Abstract
Background
Sichuan is a province located in southwestern China, which have a higher incidence of tuberculosis (TB). This study aimed to analyze the epidemiological and clinical characteristics, as well as drug resistance in culture-confirmed children with Tuberculosis meningitis (TBM) in Southwest of China.
Methods
We performed a retrospective study on children (< 14 years old) with cerebrospinal fluid (CSF) culture-confirmed TBM between January 2013 and December 2018 at Public Health Clinical Center of Chengdu (PHCCC). Mycobacterium tuberculosis (MTB) drug sensitivity testing (DST) was performed using the MicroDST™ method. The age, gender, family history of tuberculosis, status of Bacillus Calmette–Guérin (BCG) vaccination, residential areas information, clinical, laboratory, and radiological features were recorded. Data were analyzed using SPSS Statistics Client 25.0, and the change in drug resistance rate was examined using the Cruskal-Wallis test.
Results
Among 319 patients clinically diagnosed with TBM, 42 (13.2%) were Mycobacterial culture positive. Their median age was nine years, and the distribution was equal among female and male patients. Among 42 patients who were enrolled in the study, 1/42 (2.38%) passed away. Children with TBM were concentrated in the minority areas of western Sichuan, where 34/42 (81.0%) patients with TBM belonged to ethnic minorities, and only 2/42 (4.76%) received BCG vaccination in the past. Chest X-rays changes were observed in all patients. Fever and headache were the most common presenting symptom.

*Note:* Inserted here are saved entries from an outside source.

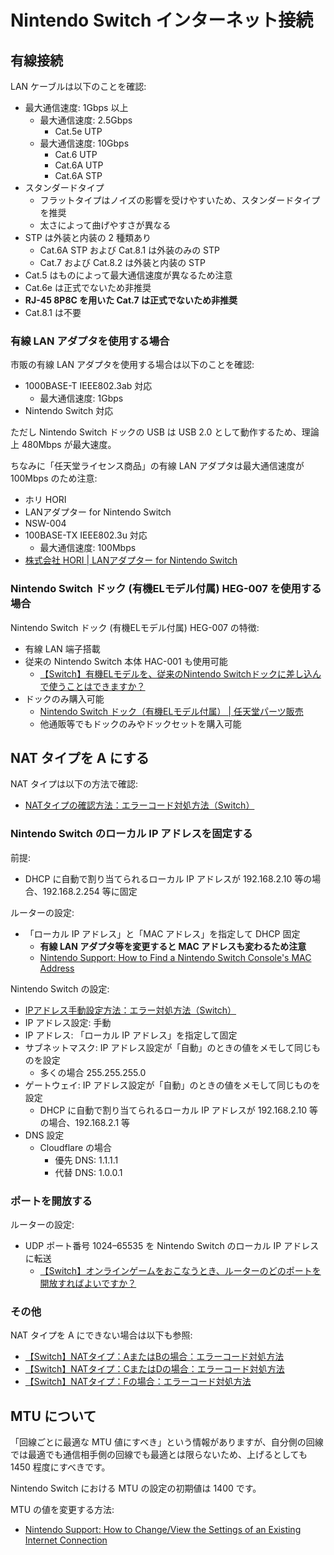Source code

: # Nintendo Switch インターネット接続

## 有線接続

LAN ケーブルは以下のことを確認:

- 最大通信速度: 1Gbps 以上
	- 最大通信速度: 2.5Gbps
		- Cat.5e UTP
	- 最大通信速度: 10Gbps
		- Cat.6 UTP
		- Cat.6A UTP
		- Cat.6A STP
- スタンダードタイプ
	- フラットタイプはノイズの影響を受けやすいため、スタンダードタイプを推奨
	- 太さによって曲げやすさが異なる
- STP は外装と内装の 2 種類あり
	- Cat.6A STP および Cat.8.1 は外装のみの STP
	- Cat.7 および Cat.8.2 は外装と内装の STP
- Cat.5 はものによって最大通信速度が異なるため注意
- Cat.6e は正式でないため非推奨
- **RJ-45 8P8C を用いた Cat.7 は正式でないため非推奨**
- Cat.8.1 は不要

### 有線 LAN アダプタを使用する場合

市販の有線 LAN アダプタを使用する場合は以下のことを確認:

- 1000BASE-T IEEE802.3ab 対応
	- 最大通信速度: 1Gbps
- Nintendo Switch 対応

ただし Nintendo Switch ドックの USB は USB 2.0 として動作するため、理論上 480Mbps が最大速度。

ちなみに「任天堂ライセンス商品」の有線 LAN アダプタは最大通信速度が 100Mbps のため注意:

- ホリ HORI
- LANアダプター for Nintendo Switch
- NSW-004
- 100BASE-TX IEEE802.3u 対応
	- 最大通信速度: 100Mbps
- [株式会社 HORI | LANアダプター for Nintendo Switch](https://hori.jp/products/nsw/lanadapter/)

### Nintendo Switch ドック (有機ELモデル付属) HEG-007 を使用する場合

Nintendo Switch ドック (有機ELモデル付属) HEG-007 の特徴:

- 有線 LAN 端子搭載
- 従来の Nintendo Switch 本体 HAC-001 も使用可能
	- [【Switch】有機ELモデルを、従来のNintendo Switchドックに差し込んで使うことはできますか？](https://support.nintendo.co.jp/app/answers/detail/a_id/37466)
- ドックのみ購入可能
	- [Nintendo Switch ドック（有機ELモデル付属） | 任天堂パーツ販売](https://onlineshop.nintendo.co.jp/item-detail/1230069)
	- 他通販等でもドックのみやドックセットを購入可能

## NAT タイプを A にする

NAT タイプは以下の方法で確認:

- [NATタイプの確認方法：エラーコード対処方法（Switch）](https://support.nintendo.co.jp/app/answers/detail/a_id/34269)

### Nintendo Switch のローカル IP アドレスを固定する

前提:

- DHCP に自動で割り当てられるローカル IP アドレスが 192.168.2.10 等の場合、192.168.2.254 等に固定

ルーターの設定:

- 「ローカル IP アドレス」と「MAC アドレス」を指定して DHCP 固定
	- **有線 LAN アダプタ等を変更すると MAC アドレスも変わるため注意**
	- [Nintendo Support: How to Find a Nintendo Switch Console's MAC Address](https://en-americas-support.nintendo.com/app/answers/detail/a_id/22397)

Nintendo Switch の設定:

- [IPアドレス手動設定方法：エラー対処方法（Switch）](https://support.nintendo.co.jp/app/answers/detail/a_id/34008)
- IP アドレス設定: 手動
- IP アドレス: 「ローカル IP アドレス」を指定して固定
- サブネットマスク: IP アドレス設定が「自動」のときの値をメモして同じものを設定
	- 多くの場合 255.255.255.0
- ゲートウェイ: IP アドレス設定が「自動」のときの値をメモして同じものを設定
	- DHCP に自動で割り当てられるローカル IP アドレスが 192.168.2.10 等の場合、192.168.2.1 等
- DNS 設定
	- Cloudflare の場合
		- 優先 DNS: 1.1.1.1
		- 代替 DNS: 1.0.0.1

### ポートを開放する

ルーターの設定:

- UDP ポート番号 1024–65535 を Nintendo Switch のローカル IP アドレスに転送
	- [【Switch】オンラインゲームをおこなうとき、ルーターのどのポートを開放すればよいですか？](https://support.nintendo.co.jp/app/answers/detail/a_id/36082)

### その他

NAT タイプを A にできない場合は以下も参照:

- [【Switch】NATタイプ：AまたはBの場合：エラーコード対処方法](https://support.nintendo.co.jp/app/answers/detail/a_id/34273)
- [【Switch】NATタイプ：CまたはDの場合：エラーコード対処方法](https://support.nintendo.co.jp/app/answers/detail/a_id/34275)
- [【Switch】NATタイプ：Fの場合：エラーコード対処方法](https://support.nintendo.co.jp/app/answers/detail/a_id/34277)

## MTU について

「回線ごとに最適な MTU 値にすべき」という情報がありますが、自分側の回線では最適でも通信相手側の回線でも最適とは限らないため、上げるとしても 1450 程度にすべきです。

Nintendo Switch における MTU の設定の初期値は 1400 です。

MTU の値を変更する方法:

- [Nintendo Support: How to Change/View the Settings of an Existing Internet Connection](https://en-americas-support.nintendo.com/app/answers/detail/a_id/22316)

Thirty-five (83.3%) patients suffered from neck stiffness, and 30/42 (71.4%) had high CSF pressure. DST results showed that the resistance rate was high; resistance to any anti-tuberculosis drug (ATD) was observed in 13 (31.0%) patient isolates, while multidrug-resistant TB (MDR-TB) and extensively drug-resistant TB (XDR-TB) were found in 2 (4.8%) and 1 (2.4%) patients, respectively.
Conclusions
TBM among children in Southwest China was mainly concentrated in the minority areas of western Sichuan and more than 95% of patients did not receive BCG vaccination at birth. The most common symptoms were fever, headache, and neck stiffness and all patients had positive chest X-ray findings. In addition, high rates of drug resistance were found.
Keywords: Epidemiology, Clinical features, Drug resistance, Tuberculosis, Meningeal, Child
Background
According to the latest statistics, there were estimated 1.2 million Tuberculosis (TB) deaths among HIV-negative people in 2018. Among those, 14% were in children younger than 15 years [1]. TBM with the case fatality rate of 30% is among the most severe types of extra-pulmonary tuberculosis. In our previous studies, we have found that TBM accounts for about 8.1% of all culture-confirmed TB cases [2]. Meanwhile, children’s tuberculosis morbidity and mortality have the highest rates among the infectious diseases in China, with severe tuberculosis, TBM and multiple drug-resistant TB being on the rise.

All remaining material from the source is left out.